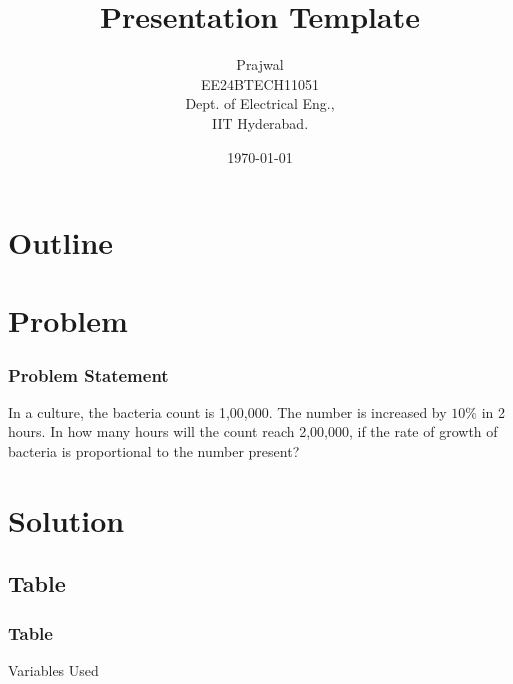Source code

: \documentclass{beamer}
\title{Presentation Template}
\author{Prajwal \\ EE24BTECH11051 \\ Dept. of Electrical Eng.,\\IIT Hyderabad.}
\date{\today}
\theoremstyle{remark}
\numberwithin{equation}{section}
\begin{document}
\begin{frame}
\titlepage
\end{frame}
\section*{Outline}
\begin{frame}
\tableofcontents
\end{frame}
\section{Problem}
\begin{frame}
\frametitle{Problem Statement}
In a culture, the bacteria count is 1,00,000. The number is increased by $10\%$ in 2 hours. In how many hours will the count reach 2,00,000, if the rate of growth of bacteria is proportional to the number present?
\end{frame}
\section{Solution}
\subsection{Table}
\begin{frame}[fragile]
\frametitle{Table}
    \begin{table}[h!]
        \centering
        
        \caption{Variables Used}
        \end{table}
\end{frame}

\end{document}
◆ ◆ ◆ ◆
## [What this task involves]
Repeat the data exactly. Pictures should not appear.

## [Result of this task]
Source code

: \documentclass{beamer}
\title{Presentation Template}
\author{Prajwal \\ EE24BTECH11051 \\ Dept. of Electrical Eng.,\\IIT Hyderabad.}
\date{\today}
\theoremstyle{remark}
\numberwithin{equation}{section}
\begin{document}
\begin{frame}
\titlepage
\end{frame}
\section*{Outline}
\begin{frame}
\tableofcontents
\end{frame}
\section{Problem}
\begin{frame}
\frametitle{Problem Statement}
In a culture, the bacteria count is 1,00,000. The number is increased by $10\%$ in 2 hours. In how many hours will the count reach 2,00,000, if the rate of growth of bacteria is proportional to the number present?
\end{frame}
\section{Solution}
\subsection{Table}
\begin{frame}[fragile]
\frametitle{Table}
    \begin{table}[h!]
        \centering
        
        \caption{Variables Used}
        \end{table}
\end{frame}

\end{document}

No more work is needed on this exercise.